World is non-stationary
Aside from the fact that many real world phenomena may exhibit rather hairy fat tail distributions, there is another quirk which is often not captured in datasets: that phenomena are not always stationary. In other words, the world keeps evolving, changing the context and consequently altering fundamental statistical properties of many real world phenomena. Therefore a stationary distribution (a snapshot) at a given time may not work indefinitely. E.g. a statement often found these days in press: make a good enough dataset and AI will be better at detecting disease than doctors. This may work for some cases (there are already some cool examples), except any time a sudden shift in epidemiology happens and a new set of symptoms show up.

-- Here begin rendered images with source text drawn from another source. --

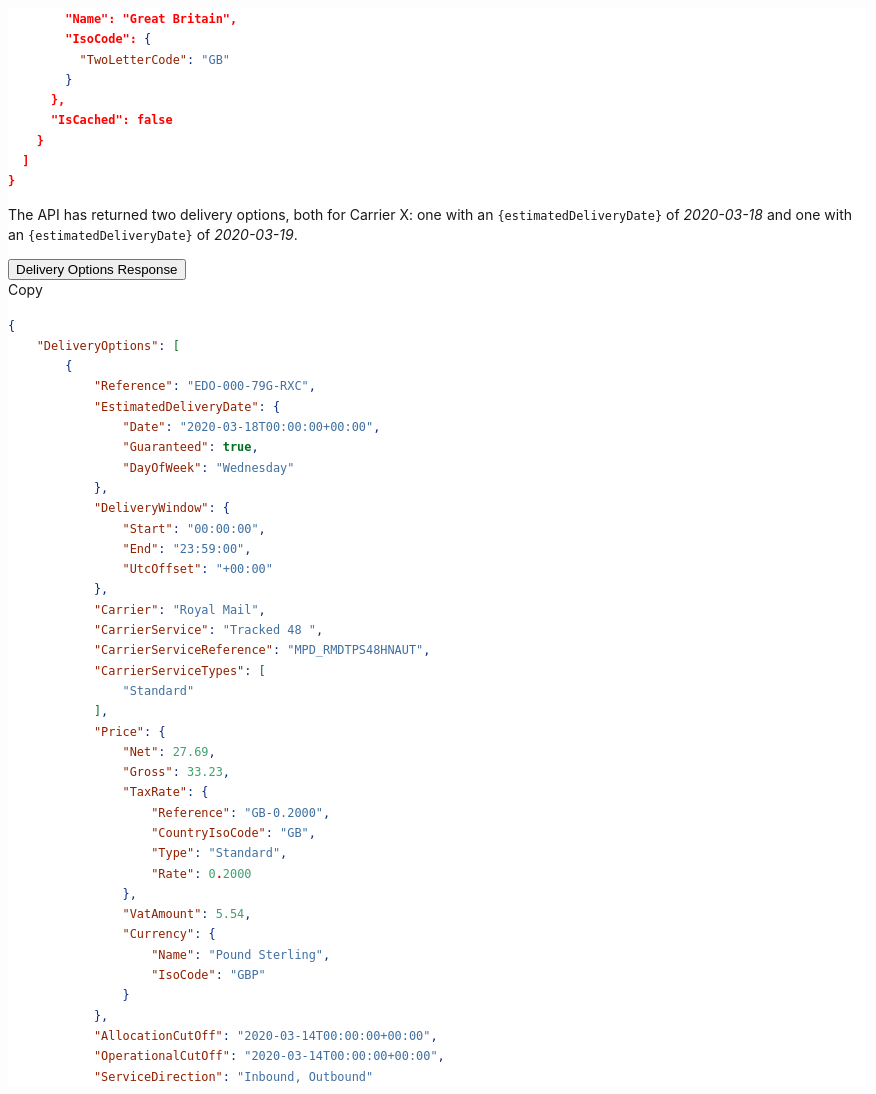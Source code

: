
 ```json
        "Name": "Great Britain",
        "IsoCode": {
          "TwoLetterCode": "GB"
        }
      },
      "IsCached": false
    }
  ]
}

```

</div>

The API has returned two delivery options, both for Carrier X: one with an `{estimatedDeliveryDate}` of _2020-03-18_ and one with an `{estimatedDeliveryDate}` of _2020-03-19_.

<div class="tab">
    <button class="staticTabButton">Delivery Options Response</button>
    <div class="copybutton" onclick="CopyToClipboard(this, 'DelOptionsResponse')"><span class='glyphicon glyphicon-copy'></span><span class='copy'>Copy</span></div>
</div>

<div id="DelOptionsResponse" class="staticTabContent" onclick="CopyToClipboard(this, 'DelOptionsResponse')">

```json
{
    "DeliveryOptions": [
        {
            "Reference": "EDO-000-79G-RXC",
            "EstimatedDeliveryDate": {
                "Date": "2020-03-18T00:00:00+00:00",
                "Guaranteed": true,
                "DayOfWeek": "Wednesday"
            },
            "DeliveryWindow": {
                "Start": "00:00:00",
                "End": "23:59:00",
                "UtcOffset": "+00:00"
            },
            "Carrier": "Royal Mail",
            "CarrierService": "Tracked 48 ",
            "CarrierServiceReference": "MPD_RMDTPS48HNAUT",
            "CarrierServiceTypes": [
                "Standard"
            ],
            "Price": {
                "Net": 27.69,
                "Gross": 33.23,
                "TaxRate": {
                    "Reference": "GB-0.2000",
                    "CountryIsoCode": "GB",
                    "Type": "Standard",
                    "Rate": 0.2000
                },
                "VatAmount": 5.54,
                "Currency": {
                    "Name": "Pound Sterling",
                    "IsoCode": "GBP"
                }
            },
            "AllocationCutOff": "2020-03-14T00:00:00+00:00",
            "OperationalCutOff": "2020-03-14T00:00:00+00:00",
            "ServiceDirection": "Inbound, Outbound"
```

Noteworthy, that happens all the time as viruses and bacteria keep evolving at fast pace, rendering past treatments or even diagnosis ineffective or even making diagnosis specific to a geographical region, particular race, religion or other aspects outside of idealised/avaraged clinical evaluation criteria. Even such things as personal assistants may be subject to this non-stationarity problem: people's habits change all the time with factors such as ageing, birth of children, change of job, disease, shift of personal relationships. These things happen all the time, potentially changing the daily/weekly/monthly patterns of behaviours. The pace at which things are changing may be to quick for statistical models to follow, even if they retrain online. Granted there are certainly aspects of behaviour and some humans which are very stable: some people work in the same place for many years and have very stable patterns of behaviours. But this cannot be assumed in general.
Conclusion
In summary, datasets are useful proxies to reality, but they themselves are not the reality, with all the consequences. Whenever we work with AI/machine learning widget we should be cautious of that. Any time we train a network we ride on the two strong assumptions stated above. In some cases these assumptions may be valid but not always. The thin line separating these two regimes is exactly the line marking the success and failure of contemporary AI approaches.